11. Pizza Hut, AppleBee's and Golden Corral

12. Cats especially pumas and kittens

13. Fashions from the 50s through the 70s


----------



## Dr. Feelgood (Jul 13, 2010)

I love:

1. coffee with chicory

2. the daily crossword in the _Guardian_

3. rabbits

4. ferns and cycads

5. old houses

6. old cars

7. old friends

8. Argentine tango

9. siesta

10. the way grass smells when it's just been cut


----------



## CarlaSixx (Jul 13, 2010)

I love:

... the smell of cut grass in the local parks. It's a particular sweet smell. Not like lawn grass.
... receiving things through snail mail.
... chocolate and pickles, and ice cream and pickles. Together.
... animals. All cute fuzzy creatures on the planet.
... my best friend.
... my gay friends.
... music to listen to that always matches my mood.
... the fact that even at my weight, I'm still healthy and not actually in pain.
... that I always get lucky at concerts and get within the first 5 rows. Every. Single. Time.
... my tattoos.
... Incense burning. Especially wood-like ones or fruity ones.
... taking pictures. I'm really a shutterbug.
... sleeping in the cold with a comforter on all year long.
... the sound of my puppy eating her kibble when everything else is quiet.
... when I can figure out what to artistically do as a project.
... taking long car rides just watching the scenery go by.

I guess I can stop there for now  lol.


----------



## Your Plump Princess (Jul 13, 2010)

Carla: Zomg! I Forgot Getting stuff through Snail Mail! 

=D Way to remind me!


----------



## calauria (Jul 13, 2010)

my lil ones
my family (even though they can really WHOA!! get on my nerves)
music
dancing
singer
drawing/painting
sex 
travel
movies
reading
writing
learning new things
observing people


a lot more....stay tuned...lol!!


----------



## Mathias (Jul 13, 2010)

I love proving people wrong.


----------



## toni (Jul 14, 2010)

I love my kiddies. :wubu:

I love cupcakes.

I love my cats.

I love people who are down to earth.

I love all my quirks.

I love sleeping in.

I love finding a new song to play 1000 times.

I love the people who understand me.

I love finding the perfect outfit on sale.

I love warm summer days.

I love really good food.

I love long talks with friends.

I love when someone really likes my cooking.

I love to make people feel special. 

I love going to the movies.

I love roller coasters.

I love traveling to new places.

I love gadgets.


----------



## Mathias (Jul 14, 2010)

I love going to the mall in the middle of the week when there aren't any crowds.


----------



## KittyKitten (Jul 14, 2010)

I love Saturdays!!!!!!!!

I love to sleep

I love the haters who are my motivators


----------



## Shosh (Jul 14, 2010)

View attachment Si and Georgia.jpg


I love my brother Simon and my niece Gigi.
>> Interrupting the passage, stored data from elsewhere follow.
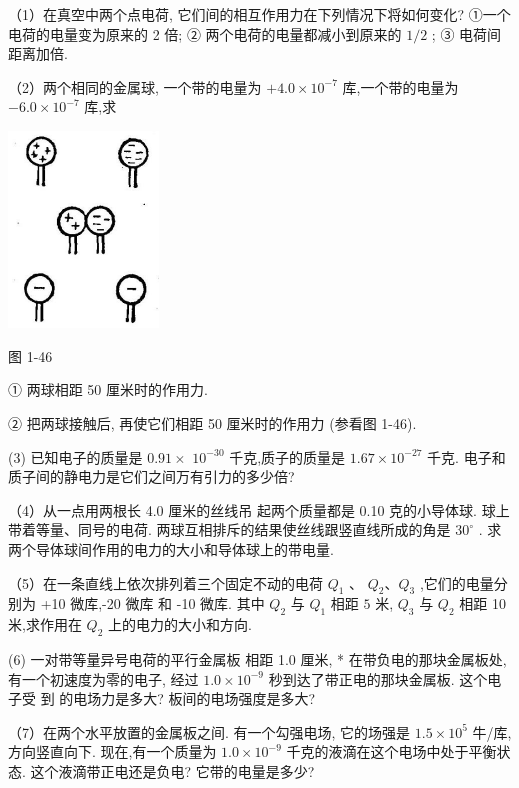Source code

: \documentclass[10pt]{article}
\begin{document}
（1）在真空中两个点电荷, 它们间的相互作用力在下列情况下将如何变化? ①一个电荷的电量变为原来的 2 倍; ② 两个电荷的电量都减小到原来的 \(1/2\) ; ③ 电荷间距离加倍.

（2）两个相同的金属球, 一个带的电量为 \(+ {4.0} \times {10}^{-7}\) 库,一个带的电量为 \(- {6.0} \times {10}^{-7}\) 库,求

\begin{center}
\includegraphics[max width=0.3\textwidth]{images/01913056-1f15-74d8-9184-9aab52c9d66b_57_908319.jpg}
\end{center}

图 1-46

① 两球相距 50 厘米时的作用力.

② 把两球接触后, 再使它们相距 50 厘米时的作用力 (参看图 1-46).

(3) 已知电子的质量是 \({0.91} \times\) \({10}^{-{30}}\) 千克,质子的质量是 \({1.67} \times {10}^{-{27}}\) 千克. 电子和质子间的静电力是它们之间万有引力的多少倍?

（4）从一点用两根长 4.0 厘米的丝线吊 起两个质量都是 0.10 克的小导体球. 球上带着等量、同号的电荷. 两球互相排斥的结果使丝线跟竖直线所成的角是 \({30}^{ \circ }\) . 求两个导体球间作用的电力的大小和导体球上的带电量.

（5）在一条直线上依次排列着三个固定不动的电荷 \({Q}_{1}\) 、 \({Q}_{2}\text{、}{Q}_{3}\) ,它们的电量分别为 +10 微库,-20 微库 和 -10 微库. 其中 \({Q}_{2}\) 与 \({Q}_{1}\) 相距 \(5\) 米, \({Q}_{3}\) 与 \({Q}_{2}\) 相距 10 米,求作用在 \({Q}_{2}\) 上的电力的大小和方向.

(6) 一对带等量异号电荷的平行金属板 相距 1.0 厘米, * 在带负电的那块金属板处, 有一个初速度为零的电子, 经过 \({1.0} \times {10}^{-9}\) 秒到达了带正电的那块金属板. 这个电子受 到 的电场力是多大? 板间的电场强度是多大?

（7）在两个水平放置的金属板之间. 有一个勾强电场, 它的场强是 \({1.5} \times {10}^{5}\) 牛/库,方向竖直向下. 现在,有一个质量为 \({1.0} \times {10}^{-9}\) 千克的液滴在这个电场中处于平衡状态. 这个液滴带正电还是负电? 它带的电量是多少?
\end{document}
Isn't she the cutest little dolly!:wubu:


----------



## KittyKitten (Jul 14, 2010)

Shosh said:


> View attachment 82187
> 
> 
> I love my brother Simon and my niece Gigi. Isn't she the cutest little dolly!:wubu:



Aw, that is a beautiful picture! Your niece is so adorable.


----------



## Mathias (Jul 16, 2010)

I love having a 4 day weekend.


----------



## KittyKitten (Jul 16, 2010)

I love the self checkout lines at the grocery stores!


----------



## Con (Jul 16, 2010)

i love in no particular order:

messing about with cars bikes 4x4s vans anything with an engine, pizza, fishing, family, friends, whiskey, good old fashioned rock music, horses, driving all night then watching the sun come up as i go, the feeling of waking up feeling in a rush then realising i dont have to get up or even bother to move for hours, travelling, meeting new cool people.. lots more too


----------



## Sensualbbwcurves (Jul 16, 2010)

I love being a mother to my daughter

I love when my daughter calls me Mama


There's more things of course, but for now that's what I REALLY love...I will add more later!
This is a nice thread btw!


----------



## Weirdo890 (Jul 16, 2010)

I love:
My girlfriend
Talking/Doing things with my girlfriend
My family
My friends
Cartoons
Art
History
The wonderful I've met here
Indoor plumbing
The myriad of music types for me to enjoy. :happy:


----------



## Mathias (Jul 20, 2010)

I love cooking food and having it turn out perfectly.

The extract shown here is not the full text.